C’est là que le rythme intervient et que ça n’avance pas. Certes, les premiers épisodes sont riches en événements, mais le rythme de la narration se délite après le huitième épisode et, vers le milieu, le récit n’avance que très lentement. En réalité, j’adore quand on laisse du temps et de la place aux personnages, mais, dans le cas de Monster, à certains endroits, cela va au-delà de ce que je peux supporter. Non pas que les temps morts soient mauvais, mais à un moment donné, j’ai compris et j’aimerais que le récit avance.

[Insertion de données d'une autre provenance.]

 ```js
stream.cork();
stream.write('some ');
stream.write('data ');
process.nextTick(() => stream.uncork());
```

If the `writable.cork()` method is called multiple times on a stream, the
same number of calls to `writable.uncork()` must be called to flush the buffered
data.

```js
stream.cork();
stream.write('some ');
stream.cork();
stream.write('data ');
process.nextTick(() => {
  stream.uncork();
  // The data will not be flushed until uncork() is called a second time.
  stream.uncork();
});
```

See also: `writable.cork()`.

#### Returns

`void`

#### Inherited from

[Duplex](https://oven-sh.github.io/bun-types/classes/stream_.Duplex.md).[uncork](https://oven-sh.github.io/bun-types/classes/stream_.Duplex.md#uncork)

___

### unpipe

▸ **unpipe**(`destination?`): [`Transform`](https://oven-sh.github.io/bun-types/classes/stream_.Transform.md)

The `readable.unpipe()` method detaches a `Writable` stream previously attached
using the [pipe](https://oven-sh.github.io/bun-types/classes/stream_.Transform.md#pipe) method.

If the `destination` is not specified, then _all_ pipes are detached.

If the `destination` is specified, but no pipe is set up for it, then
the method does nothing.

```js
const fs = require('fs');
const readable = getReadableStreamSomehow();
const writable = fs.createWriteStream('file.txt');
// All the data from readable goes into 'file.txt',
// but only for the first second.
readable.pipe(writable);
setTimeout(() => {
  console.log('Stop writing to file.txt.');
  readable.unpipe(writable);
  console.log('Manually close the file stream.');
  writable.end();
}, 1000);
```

Je rencontre moins ce problème avec le manga et vous le recommande comme alternative à l’animé. De plus, les dessins sont tout simplement fabuleux et me donnent l’impression d’avoir vu un film. Si plus d’accent était mis sur quelques-uns des personnages, Monster pourrait parfaitement être adapté en live action. HBO et Guillermo del Toro ont même développé une adaptation en 2013, mais elle n’a jamais vu le jour jusqu’à présent.

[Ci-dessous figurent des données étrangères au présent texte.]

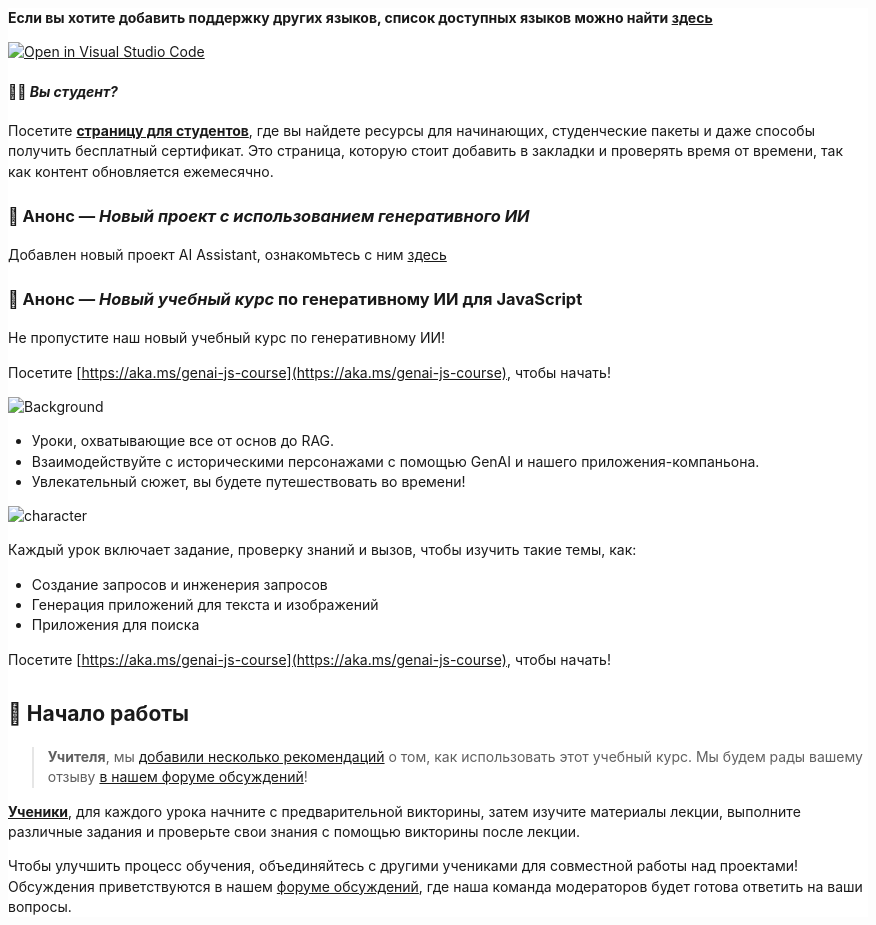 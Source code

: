 **Если вы хотите добавить поддержку других языков, список доступных языков можно найти [здесь](https://github.com/Azure/co-op-translator/blob/main/getting_started/supported-languages.md)**  

[![Open in Visual Studio Code](https://img.shields.io/static/v1?logo=visualstudiocode&label=&message=Open%20in%20Visual%20Studio%20Code&labelColor=2c2c32&color=007acc&logoColor=007acc)](https://open.vscode.dev/microsoft/Web-Dev-For-Beginners)  

#### 🧑‍🎓 _Вы студент?_  

Посетите [**страницу для студентов**](https://docs.microsoft.com/learn/student-hub/?WT.mc_id=academic-77807-sagibbon), где вы найдете ресурсы для начинающих, студенческие пакеты и даже способы получить бесплатный сертификат. Это страница, которую стоит добавить в закладки и проверять время от времени, так как контент обновляется ежемесячно.  

### 📣 Анонс — _Новый проект с использованием генеративного ИИ_  

Добавлен новый проект AI Assistant, ознакомьтесь с ним [здесь](./09-chat-project/README.md)  

### 📣 Анонс — _Новый учебный курс_ по генеративному ИИ для JavaScript  

Не пропустите наш новый учебный курс по генеративному ИИ!  

Посетите [https://aka.ms/genai-js-course](https://aka.ms/genai-js-course), чтобы начать!  

![Background](../../translated_images/background.148a8d43afde57303419a663f50daf586681bc2fabf833f66ef6954073983c66.ru.png)  

- Уроки, охватывающие все от основ до RAG.  
- Взаимодействуйте с историческими персонажами с помощью GenAI и нашего приложения-компаньона.  
- Увлекательный сюжет, вы будете путешествовать во времени!  

![character](../../translated_images/character.5c0dd8e067ffd693c16e2c5b7412ab075a2215ce31f998305639fa3a05e14fbe.ru.png)  

Каждый урок включает задание, проверку знаний и вызов, чтобы изучить такие темы, как:  
- Создание запросов и инженерия запросов  
- Генерация приложений для текста и изображений  
- Приложения для поиска  

Посетите [https://aka.ms/genai-js-course](https://aka.ms/genai-js-course), чтобы начать!  

## 🌱 Начало работы  

> **Учителя**, мы [добавили несколько рекомендаций](for-teachers.md) о том, как использовать этот учебный курс. Мы будем рады вашему отзыву [в нашем форуме обсуждений](https://github.com/microsoft/Web-Dev-For-Beginners/discussions/categories/teacher-corner)!  

**[Ученики](https://aka.ms/student-page/?WT.mc_id=academic-77807-sagibbon)**, для каждого урока начните с предварительной викторины, затем изучите материалы лекции, выполните различные задания и проверьте свои знания с помощью викторины после лекции.  

Чтобы улучшить процесс обучения, объединяйтесь с другими учениками для совместной работы над проектами! Обсуждения приветствуются в нашем [форуме обсуждений](https://github.com/microsoft/Web-Dev-For-Beginners/discussions), где наша команда модераторов будет готова ответить на ваши вопросы.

Le manga serait un story-board parfait pour un film en prises de vues réelles.
Le manga serait un story-board parfait pour un film en prises de vues réelles.
Source : K.K. Madhouse

Bande sonore et mise en scène

Si vous êtes habitué·es aux animations des animés actuels, les mises en scène statiques de Monster risquent de vous agacer. À certains endroits, il ne se passe rien sur l’image pendant quelques secondes. C’est presque comme si je regardais le manga transposé tel quel sur grand écran, mais ce n’est pas une critique. Le style d’animation de Monster correspond parfaitement au ton sobre et réaliste de l’histoire. J’ai le temps de tout absorber.

La conception sonore est également très réussie et épurée comme la mise en scène. Dehors, les oiseaux chantent pendant que, dans l’appartement d’un vieux monsieur, on entend la pendule. Les quelques scènes d’action se déroulent sans effets bruyants ni musique entraînante. Cette dernière a été réalisée par Kuniaki Haishima. La bande-son colle parfaitement à l’atmosphère de l’animé. La chanson titre Grainme donne encore la chair de poule aujourd’hui.

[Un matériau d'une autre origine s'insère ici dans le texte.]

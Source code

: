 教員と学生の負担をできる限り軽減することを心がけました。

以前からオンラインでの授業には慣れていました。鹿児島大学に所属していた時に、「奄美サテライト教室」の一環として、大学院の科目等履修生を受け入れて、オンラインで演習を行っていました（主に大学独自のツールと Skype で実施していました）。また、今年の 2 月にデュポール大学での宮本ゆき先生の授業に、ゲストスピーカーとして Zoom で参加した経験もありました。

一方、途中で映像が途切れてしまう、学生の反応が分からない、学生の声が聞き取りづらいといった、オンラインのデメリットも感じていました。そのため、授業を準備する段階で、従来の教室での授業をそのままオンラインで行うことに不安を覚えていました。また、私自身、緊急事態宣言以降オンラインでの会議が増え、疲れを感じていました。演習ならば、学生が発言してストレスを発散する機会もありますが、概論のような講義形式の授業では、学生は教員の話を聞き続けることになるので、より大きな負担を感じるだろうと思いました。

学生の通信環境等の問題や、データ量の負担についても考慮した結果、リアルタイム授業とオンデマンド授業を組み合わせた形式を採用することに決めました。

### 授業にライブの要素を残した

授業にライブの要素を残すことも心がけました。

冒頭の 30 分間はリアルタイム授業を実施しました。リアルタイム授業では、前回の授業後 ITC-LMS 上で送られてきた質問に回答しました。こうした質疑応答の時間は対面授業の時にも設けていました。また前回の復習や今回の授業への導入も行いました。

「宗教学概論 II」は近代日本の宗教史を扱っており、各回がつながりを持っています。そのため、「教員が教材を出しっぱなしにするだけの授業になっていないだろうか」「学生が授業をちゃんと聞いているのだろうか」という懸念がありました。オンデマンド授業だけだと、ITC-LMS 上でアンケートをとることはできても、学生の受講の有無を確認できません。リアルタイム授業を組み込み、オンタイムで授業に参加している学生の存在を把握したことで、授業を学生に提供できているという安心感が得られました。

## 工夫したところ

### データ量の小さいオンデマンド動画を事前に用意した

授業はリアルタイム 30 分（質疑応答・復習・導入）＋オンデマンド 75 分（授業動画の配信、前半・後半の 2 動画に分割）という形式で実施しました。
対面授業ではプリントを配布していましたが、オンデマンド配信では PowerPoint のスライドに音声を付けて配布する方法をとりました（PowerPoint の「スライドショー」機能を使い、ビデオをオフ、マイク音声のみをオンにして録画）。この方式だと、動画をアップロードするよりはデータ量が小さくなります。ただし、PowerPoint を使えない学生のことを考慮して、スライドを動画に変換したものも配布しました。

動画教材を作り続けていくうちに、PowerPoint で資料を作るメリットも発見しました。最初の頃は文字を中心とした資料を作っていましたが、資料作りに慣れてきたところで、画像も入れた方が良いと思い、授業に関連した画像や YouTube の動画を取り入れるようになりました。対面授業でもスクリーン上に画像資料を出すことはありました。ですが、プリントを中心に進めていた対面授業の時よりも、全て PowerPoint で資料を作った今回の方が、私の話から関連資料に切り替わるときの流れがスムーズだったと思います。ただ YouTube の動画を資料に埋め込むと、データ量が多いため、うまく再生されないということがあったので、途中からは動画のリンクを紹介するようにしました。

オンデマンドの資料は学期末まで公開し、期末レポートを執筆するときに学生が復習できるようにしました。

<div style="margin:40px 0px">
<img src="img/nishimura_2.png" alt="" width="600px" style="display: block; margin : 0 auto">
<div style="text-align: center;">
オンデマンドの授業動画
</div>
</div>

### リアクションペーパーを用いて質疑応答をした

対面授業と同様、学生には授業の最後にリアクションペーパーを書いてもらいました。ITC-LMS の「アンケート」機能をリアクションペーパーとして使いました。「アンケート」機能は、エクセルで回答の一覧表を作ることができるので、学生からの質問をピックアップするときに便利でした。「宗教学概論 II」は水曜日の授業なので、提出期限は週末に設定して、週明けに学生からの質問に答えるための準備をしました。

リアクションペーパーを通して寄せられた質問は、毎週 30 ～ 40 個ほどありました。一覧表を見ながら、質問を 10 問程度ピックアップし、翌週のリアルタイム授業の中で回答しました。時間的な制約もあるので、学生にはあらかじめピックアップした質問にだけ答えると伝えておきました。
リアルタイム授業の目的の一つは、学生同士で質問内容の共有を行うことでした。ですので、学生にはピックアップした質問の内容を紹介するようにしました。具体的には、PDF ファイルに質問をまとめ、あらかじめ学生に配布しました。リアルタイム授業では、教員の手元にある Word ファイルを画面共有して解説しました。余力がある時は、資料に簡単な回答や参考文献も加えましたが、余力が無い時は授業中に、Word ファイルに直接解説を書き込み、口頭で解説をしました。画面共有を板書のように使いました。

Une œuvre qui fait réfléchir

Malgré les nombreuses imperfections et la lenteur de la narration, Monster est un chef-d’œuvre. L’antagoniste Johann me fait frémir et je partage la joie, et la souffrance, du sympathique Tenma. Les nombreux personnages secondaires ont de la profondeur. La série est un régal pour tous les fans de drames et de thrillers psychologiques.

C’est stimulant d’analyser les différents thèmes de Monster, mais il faut être ouvert·e à cela. Si vous préférez des personnages qui s’affrontent au moyen de pouvoirs surnaturels, alors l’œuvre de Naoki Urasawa n’est pas faite pour vous. Si vous aimez qu’on vous mâche le travail, alors Monster ne vous correspond pas non plus.

Quant aux autres, je ne peux que vous recommander de vous laisser porter par le voyage de Monster. Une fois la série terminée, le plaisir de l’interprétation ne fait que commencer.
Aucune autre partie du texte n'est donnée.